The task> Go through the data below. Pull out every line that has the word "modificare".

Source information>
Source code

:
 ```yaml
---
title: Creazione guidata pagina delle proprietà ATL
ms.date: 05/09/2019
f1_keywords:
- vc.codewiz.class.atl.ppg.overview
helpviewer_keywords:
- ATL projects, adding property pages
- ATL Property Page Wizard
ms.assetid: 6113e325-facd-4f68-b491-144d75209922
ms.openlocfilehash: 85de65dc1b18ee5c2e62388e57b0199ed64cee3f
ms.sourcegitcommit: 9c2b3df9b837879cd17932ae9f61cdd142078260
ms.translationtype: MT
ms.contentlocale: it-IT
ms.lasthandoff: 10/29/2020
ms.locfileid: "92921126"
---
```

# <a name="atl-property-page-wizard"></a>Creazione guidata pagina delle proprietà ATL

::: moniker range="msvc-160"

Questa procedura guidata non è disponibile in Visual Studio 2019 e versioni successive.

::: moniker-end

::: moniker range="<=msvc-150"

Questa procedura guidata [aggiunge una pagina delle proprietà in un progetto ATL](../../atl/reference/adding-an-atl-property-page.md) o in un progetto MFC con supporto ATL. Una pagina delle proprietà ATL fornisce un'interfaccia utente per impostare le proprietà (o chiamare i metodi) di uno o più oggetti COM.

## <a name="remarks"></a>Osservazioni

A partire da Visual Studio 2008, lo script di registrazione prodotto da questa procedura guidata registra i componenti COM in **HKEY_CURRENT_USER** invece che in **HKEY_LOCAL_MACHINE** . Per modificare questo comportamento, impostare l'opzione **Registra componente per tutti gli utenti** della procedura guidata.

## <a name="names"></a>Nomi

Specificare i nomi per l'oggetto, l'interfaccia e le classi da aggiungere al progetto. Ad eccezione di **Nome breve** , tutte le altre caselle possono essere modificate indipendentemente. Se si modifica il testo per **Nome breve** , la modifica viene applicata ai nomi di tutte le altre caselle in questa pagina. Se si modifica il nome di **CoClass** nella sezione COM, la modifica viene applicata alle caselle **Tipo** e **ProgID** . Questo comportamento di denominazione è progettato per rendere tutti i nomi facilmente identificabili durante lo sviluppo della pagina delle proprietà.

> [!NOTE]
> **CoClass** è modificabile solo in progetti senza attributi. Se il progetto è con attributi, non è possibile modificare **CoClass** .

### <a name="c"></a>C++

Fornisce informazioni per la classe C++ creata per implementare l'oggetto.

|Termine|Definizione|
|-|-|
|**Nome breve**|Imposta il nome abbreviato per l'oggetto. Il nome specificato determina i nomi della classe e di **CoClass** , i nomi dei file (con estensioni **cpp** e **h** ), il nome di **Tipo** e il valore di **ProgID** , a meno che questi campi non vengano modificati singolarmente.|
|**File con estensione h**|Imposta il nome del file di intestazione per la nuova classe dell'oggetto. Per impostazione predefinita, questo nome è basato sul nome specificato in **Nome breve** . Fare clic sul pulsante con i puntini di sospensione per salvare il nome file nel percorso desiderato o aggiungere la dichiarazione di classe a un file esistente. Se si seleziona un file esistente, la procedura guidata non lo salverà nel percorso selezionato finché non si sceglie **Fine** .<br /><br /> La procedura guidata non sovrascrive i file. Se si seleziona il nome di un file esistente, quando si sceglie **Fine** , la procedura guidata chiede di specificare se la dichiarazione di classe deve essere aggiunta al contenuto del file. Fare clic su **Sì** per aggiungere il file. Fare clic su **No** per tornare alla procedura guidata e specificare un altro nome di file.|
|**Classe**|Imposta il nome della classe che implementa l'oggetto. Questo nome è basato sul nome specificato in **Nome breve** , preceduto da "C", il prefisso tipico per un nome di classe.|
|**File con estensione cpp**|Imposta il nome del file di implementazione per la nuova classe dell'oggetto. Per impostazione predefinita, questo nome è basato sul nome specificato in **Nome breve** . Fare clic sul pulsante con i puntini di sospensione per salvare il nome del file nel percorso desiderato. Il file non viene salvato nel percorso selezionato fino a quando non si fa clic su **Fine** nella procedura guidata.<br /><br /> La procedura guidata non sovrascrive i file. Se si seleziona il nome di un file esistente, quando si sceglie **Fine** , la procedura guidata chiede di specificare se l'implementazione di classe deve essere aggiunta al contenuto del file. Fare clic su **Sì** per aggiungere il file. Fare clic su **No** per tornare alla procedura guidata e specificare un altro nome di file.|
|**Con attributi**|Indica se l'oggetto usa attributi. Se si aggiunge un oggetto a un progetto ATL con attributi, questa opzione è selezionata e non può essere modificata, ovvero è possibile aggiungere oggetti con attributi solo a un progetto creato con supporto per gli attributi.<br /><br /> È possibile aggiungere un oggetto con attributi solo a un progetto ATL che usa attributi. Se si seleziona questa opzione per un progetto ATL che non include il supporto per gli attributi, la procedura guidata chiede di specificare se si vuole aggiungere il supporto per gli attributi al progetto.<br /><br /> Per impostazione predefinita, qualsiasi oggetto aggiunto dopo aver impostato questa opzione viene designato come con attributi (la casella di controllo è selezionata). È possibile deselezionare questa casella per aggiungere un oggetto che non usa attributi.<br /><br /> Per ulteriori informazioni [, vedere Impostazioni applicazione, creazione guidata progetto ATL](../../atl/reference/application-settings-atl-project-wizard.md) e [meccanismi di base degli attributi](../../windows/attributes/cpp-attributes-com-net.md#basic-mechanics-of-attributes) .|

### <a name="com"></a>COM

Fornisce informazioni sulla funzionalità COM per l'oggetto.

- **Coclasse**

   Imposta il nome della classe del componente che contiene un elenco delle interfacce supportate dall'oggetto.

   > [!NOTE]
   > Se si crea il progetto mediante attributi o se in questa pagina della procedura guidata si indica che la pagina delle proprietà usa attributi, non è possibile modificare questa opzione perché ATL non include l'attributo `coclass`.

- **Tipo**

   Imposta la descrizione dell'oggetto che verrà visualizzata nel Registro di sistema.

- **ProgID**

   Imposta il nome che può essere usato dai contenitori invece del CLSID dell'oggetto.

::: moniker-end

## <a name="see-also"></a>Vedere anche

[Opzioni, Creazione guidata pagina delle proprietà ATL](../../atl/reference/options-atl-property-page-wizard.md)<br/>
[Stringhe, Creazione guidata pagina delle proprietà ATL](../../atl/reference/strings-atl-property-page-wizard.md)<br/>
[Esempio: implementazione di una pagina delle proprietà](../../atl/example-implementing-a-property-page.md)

Answer to this exercise>
A partire da Visual Studio 2008, lo script di registrazione prodotto da questa procedura guidata registra i componenti COM in **HKEY_CURRENT_USER** invece che in **HKEY_LOCAL_MACHINE** . Per modificare questo comportamento, impostare l'opzione **Registra componente per tutti gli utenti** della procedura guidata.
> **CoClass** è modificabile solo in progetti senza attributi. Se il progetto è con attributi, non è possibile modificare **CoClass** .
   > Se si crea il progetto mediante attributi o se in questa pagina della procedura guidata si indica che la pagina delle proprietà usa attributi, non è possibile modificare questa opzione perché ATL non include l'attributo `coclass`.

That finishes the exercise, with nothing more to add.